5. Лидеры интеллигенции: Михайловский

У слова интеллигенция два значения. В более широком смысле оно включает все образованные классы и свободные профессии, независимо от их политических взглядов и градуса политической активности. В более узком смысле оно обозначает особый сектор этих классов – тех, кто активно и ревностно заинтересован в решении политических и общественных вопросов. В еще более узком смысле оно в дореволюционной России стало обозначать только более или менее радикально настроенные группы. Славянофилы и консерваторы не были «интеллигенцией». В этом смысле интеллигенция – замкнутый круг посвященных, секта, чуть ли не рыцарский орден. Такой русская интеллигенция стала в 60-х гг. и такой оставалась до самой большевистской революции. Туда никогда не входила вся интеллигенция (и даже ее большинство) в широком смысле. Но она оставалась центром, магнитным полюсом, притягивающим большинство. Влияние ее было велико. Основную армию радикализма составляли университетские студенты, но они находились под водительством прессы, литературы. Внутри этой «церкви» были свои разногласия по мелочам, и немало, но в нескольких основных вопросах они были едины. Во-первых, это была враждебность к существующему режиму; затем – вера в прогресс и демократию и чувство долга по отношению к тем, кого в 60‑е гг. называли «младшим братом», т. е. к необразованным трудовым классам. Большинство радикалов были социалистами, но и на передовых либералов они смотрели как на «своих», если те были настроены в достаточной мере антиправительственно. История идей, господствующих среди интеллигенции, много раз описана, и историки интеллигенции не раз пытались отождествить историю этих идей с историей русской литературы. Это грубая фальсификация. Но ни одна история литературы не может пройти мимо основных линий развития общественных идей.

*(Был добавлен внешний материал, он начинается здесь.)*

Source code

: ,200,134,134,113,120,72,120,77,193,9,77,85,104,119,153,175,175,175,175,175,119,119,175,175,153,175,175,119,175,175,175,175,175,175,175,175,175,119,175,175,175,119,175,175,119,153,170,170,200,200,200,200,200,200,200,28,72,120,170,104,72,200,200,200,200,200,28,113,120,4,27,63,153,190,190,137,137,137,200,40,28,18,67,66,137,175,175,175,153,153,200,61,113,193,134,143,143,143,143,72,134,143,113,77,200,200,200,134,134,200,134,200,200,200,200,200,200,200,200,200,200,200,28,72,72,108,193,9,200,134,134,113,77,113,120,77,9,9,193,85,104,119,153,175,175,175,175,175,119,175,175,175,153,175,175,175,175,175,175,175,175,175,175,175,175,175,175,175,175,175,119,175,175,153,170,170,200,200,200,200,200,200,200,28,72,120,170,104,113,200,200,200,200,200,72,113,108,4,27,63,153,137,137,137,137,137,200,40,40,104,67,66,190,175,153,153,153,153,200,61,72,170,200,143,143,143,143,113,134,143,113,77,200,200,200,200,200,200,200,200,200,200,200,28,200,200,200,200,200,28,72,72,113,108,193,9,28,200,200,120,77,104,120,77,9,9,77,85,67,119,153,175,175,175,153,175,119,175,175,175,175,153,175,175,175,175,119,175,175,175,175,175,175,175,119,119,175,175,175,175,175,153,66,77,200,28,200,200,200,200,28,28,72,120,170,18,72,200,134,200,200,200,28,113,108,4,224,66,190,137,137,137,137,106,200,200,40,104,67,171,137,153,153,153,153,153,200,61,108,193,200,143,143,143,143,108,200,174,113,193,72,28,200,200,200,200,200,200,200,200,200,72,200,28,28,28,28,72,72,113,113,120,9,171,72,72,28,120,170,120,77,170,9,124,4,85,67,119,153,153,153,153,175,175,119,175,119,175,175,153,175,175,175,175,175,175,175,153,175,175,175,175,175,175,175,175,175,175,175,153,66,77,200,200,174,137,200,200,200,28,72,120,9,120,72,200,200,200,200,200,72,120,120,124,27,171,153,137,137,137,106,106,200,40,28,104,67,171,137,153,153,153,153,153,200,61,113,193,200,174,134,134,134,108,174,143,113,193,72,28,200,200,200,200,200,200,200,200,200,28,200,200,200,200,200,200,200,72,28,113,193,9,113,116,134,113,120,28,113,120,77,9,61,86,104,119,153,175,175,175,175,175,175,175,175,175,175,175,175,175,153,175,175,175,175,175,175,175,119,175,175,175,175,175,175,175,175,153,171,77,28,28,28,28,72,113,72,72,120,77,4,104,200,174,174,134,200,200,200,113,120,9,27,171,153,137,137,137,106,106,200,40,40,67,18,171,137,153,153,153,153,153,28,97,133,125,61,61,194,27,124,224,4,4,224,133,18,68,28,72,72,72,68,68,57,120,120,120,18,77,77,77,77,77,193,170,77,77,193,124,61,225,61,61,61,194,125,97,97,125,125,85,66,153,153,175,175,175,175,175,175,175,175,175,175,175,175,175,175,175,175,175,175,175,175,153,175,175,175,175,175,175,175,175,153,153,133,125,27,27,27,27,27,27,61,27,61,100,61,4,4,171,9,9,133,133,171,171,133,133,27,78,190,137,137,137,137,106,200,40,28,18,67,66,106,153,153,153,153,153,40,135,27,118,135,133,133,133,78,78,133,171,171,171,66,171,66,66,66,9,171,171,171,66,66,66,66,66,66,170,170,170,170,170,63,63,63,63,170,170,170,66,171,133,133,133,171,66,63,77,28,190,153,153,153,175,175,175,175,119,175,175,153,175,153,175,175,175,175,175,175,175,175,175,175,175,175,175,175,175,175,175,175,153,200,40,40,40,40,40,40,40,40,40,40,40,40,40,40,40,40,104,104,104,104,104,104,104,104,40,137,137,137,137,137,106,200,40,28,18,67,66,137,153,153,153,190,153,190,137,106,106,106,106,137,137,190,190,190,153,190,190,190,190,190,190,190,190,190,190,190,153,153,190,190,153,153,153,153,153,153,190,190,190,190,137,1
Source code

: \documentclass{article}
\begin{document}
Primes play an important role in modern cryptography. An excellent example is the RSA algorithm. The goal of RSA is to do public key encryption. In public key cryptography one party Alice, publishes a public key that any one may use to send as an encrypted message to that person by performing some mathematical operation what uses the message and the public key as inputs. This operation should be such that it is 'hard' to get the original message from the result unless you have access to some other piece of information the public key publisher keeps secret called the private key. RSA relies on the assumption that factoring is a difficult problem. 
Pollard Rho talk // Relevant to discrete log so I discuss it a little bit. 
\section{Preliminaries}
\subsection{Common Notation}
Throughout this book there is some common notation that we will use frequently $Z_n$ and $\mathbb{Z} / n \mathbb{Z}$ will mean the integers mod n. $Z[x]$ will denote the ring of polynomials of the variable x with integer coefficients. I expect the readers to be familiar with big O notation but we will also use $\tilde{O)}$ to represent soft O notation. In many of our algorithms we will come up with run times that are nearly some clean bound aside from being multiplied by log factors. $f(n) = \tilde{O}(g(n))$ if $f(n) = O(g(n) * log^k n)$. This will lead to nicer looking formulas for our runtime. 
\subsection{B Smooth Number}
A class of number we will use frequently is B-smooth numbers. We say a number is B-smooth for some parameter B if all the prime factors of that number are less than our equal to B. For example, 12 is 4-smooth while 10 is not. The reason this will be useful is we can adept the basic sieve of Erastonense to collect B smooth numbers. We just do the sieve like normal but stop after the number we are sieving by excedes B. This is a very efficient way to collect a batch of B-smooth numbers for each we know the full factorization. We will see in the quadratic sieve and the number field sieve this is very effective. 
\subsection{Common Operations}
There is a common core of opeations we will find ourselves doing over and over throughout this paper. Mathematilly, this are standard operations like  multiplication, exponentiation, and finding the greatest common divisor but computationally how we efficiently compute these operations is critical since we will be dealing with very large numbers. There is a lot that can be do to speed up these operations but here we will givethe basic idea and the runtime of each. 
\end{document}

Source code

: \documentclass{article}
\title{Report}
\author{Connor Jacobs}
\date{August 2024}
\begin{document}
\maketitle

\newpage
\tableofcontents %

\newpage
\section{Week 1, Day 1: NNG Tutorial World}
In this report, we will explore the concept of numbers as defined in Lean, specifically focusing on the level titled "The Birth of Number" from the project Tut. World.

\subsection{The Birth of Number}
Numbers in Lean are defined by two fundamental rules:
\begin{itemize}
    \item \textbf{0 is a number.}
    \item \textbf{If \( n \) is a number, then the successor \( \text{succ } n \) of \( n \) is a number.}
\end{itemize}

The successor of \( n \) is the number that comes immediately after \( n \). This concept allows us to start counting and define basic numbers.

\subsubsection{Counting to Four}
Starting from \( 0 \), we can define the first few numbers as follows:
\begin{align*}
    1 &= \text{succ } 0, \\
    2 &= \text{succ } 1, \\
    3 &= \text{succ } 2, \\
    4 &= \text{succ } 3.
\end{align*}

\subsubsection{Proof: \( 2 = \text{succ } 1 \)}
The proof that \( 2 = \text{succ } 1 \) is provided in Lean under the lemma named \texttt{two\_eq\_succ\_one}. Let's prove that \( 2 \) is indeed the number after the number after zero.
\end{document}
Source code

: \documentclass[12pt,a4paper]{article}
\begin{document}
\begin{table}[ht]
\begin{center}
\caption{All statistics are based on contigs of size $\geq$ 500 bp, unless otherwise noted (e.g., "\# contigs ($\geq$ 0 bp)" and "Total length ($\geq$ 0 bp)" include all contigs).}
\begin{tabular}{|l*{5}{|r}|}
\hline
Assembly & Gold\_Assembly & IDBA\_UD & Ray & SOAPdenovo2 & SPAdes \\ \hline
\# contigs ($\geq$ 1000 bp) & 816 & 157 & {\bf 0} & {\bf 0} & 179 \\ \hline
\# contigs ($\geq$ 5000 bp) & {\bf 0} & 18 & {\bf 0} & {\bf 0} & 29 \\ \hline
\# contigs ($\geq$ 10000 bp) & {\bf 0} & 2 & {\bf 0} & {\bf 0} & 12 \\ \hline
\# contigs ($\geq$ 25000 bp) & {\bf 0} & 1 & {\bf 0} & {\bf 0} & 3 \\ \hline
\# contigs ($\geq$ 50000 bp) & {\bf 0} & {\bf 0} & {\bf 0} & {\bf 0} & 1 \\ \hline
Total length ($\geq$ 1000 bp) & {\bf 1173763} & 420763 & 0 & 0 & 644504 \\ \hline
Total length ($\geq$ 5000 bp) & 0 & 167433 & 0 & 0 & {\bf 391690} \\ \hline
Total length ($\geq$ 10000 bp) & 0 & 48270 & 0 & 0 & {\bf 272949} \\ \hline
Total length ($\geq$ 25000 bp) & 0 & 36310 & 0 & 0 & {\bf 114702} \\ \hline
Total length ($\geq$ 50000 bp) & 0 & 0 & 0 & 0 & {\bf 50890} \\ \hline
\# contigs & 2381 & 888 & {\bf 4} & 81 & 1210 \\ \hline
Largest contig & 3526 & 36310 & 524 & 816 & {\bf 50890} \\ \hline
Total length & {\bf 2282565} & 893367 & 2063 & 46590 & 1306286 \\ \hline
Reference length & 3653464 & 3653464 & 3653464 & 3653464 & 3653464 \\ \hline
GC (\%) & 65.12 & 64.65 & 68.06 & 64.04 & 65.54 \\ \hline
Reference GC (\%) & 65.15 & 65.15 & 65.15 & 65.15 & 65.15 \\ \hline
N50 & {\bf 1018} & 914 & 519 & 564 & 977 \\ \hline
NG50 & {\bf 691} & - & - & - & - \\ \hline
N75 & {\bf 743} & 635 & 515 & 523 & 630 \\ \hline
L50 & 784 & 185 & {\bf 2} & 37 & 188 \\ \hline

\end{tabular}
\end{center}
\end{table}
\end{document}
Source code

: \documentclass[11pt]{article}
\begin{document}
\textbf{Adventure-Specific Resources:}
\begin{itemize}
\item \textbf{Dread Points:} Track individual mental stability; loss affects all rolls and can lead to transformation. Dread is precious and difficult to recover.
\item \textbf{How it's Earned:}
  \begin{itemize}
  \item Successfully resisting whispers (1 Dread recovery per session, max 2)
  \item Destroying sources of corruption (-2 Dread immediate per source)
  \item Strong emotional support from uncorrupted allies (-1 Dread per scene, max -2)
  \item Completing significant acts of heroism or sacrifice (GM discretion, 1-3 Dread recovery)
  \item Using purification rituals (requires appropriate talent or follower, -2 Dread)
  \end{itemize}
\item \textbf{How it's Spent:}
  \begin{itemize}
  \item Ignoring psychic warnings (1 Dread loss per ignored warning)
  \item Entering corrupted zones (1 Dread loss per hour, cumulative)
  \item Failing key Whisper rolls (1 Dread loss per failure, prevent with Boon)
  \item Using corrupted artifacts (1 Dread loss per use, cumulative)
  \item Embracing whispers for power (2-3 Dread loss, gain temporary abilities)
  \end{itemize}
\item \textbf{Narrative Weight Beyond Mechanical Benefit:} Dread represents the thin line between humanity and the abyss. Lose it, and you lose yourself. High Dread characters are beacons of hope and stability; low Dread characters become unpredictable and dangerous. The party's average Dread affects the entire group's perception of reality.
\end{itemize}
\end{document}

В 60-е и 70-е гг. было два основных направления в радикализме – нигилисты (или «мыслящие реалисты», как они себя называли) и народники. Нигилисты придавали особое значение материализму и агностицизму. Наука, особенно естество­знание (Дарвин), была их основным оружием. В ан­тиэстетическом движении они пошли дальше всех. Они были социалистами, но их социализм оставался на заднем плане. Первым своим долгом они считали просветить народ, дать ему практиче­ские знания и сведения об эволюции. Влияние их было особенно сильно в 60-е годы, когда их лидером был блестящий памфлетист Писарев (1840–1868); но после смерти Писарева влияние нигилистов упало, и к началу рассматриваемого нами периода оно исчезло почти окончательно. Более ярко выраженными социалистами были народники; самое название их шло от культа народа, который они отождествляли с трудящимися классами и – особо – с крестьянством. Многие из них были «кающимися дворянами», одержимыми идеей отдать жизнь народу во искупление зла, причиненного крепостным правом. Вначале они были аполитичны и надеялись, что социальная революция произойдет сама собой в итоге процессов, идущих в крестьянской общине. Но к концу 70-х годов они породили «Народную волю», партию, которая обратилась к более активным революционным методам и организовала убийство Александра II. Реакция 80-х годов на некоторое время положила конец активной революционной деятельности, но народники оставались самой влиятельной и многочисленной группой интеллигенции. До самого пришествия марксизма в 90-х годах они сохраняли свою гегемонию среди радикальной интеллигенции. Некоторые из них после разгрома терроризма склонились к большей аполитичности, и многие народники в 80-х годах приблизились к пассивному анархизму Толстого, или даже к еще более консервативному и славянофильскому анархизму Достоевского. Но все они продолжали исповедовать культ добродетелей русского народа, и девизом их оставалось «Все для народа!» Ведь народничество, в конце концов, это форма, которую приняло в России учение Жан-Жака Руссо.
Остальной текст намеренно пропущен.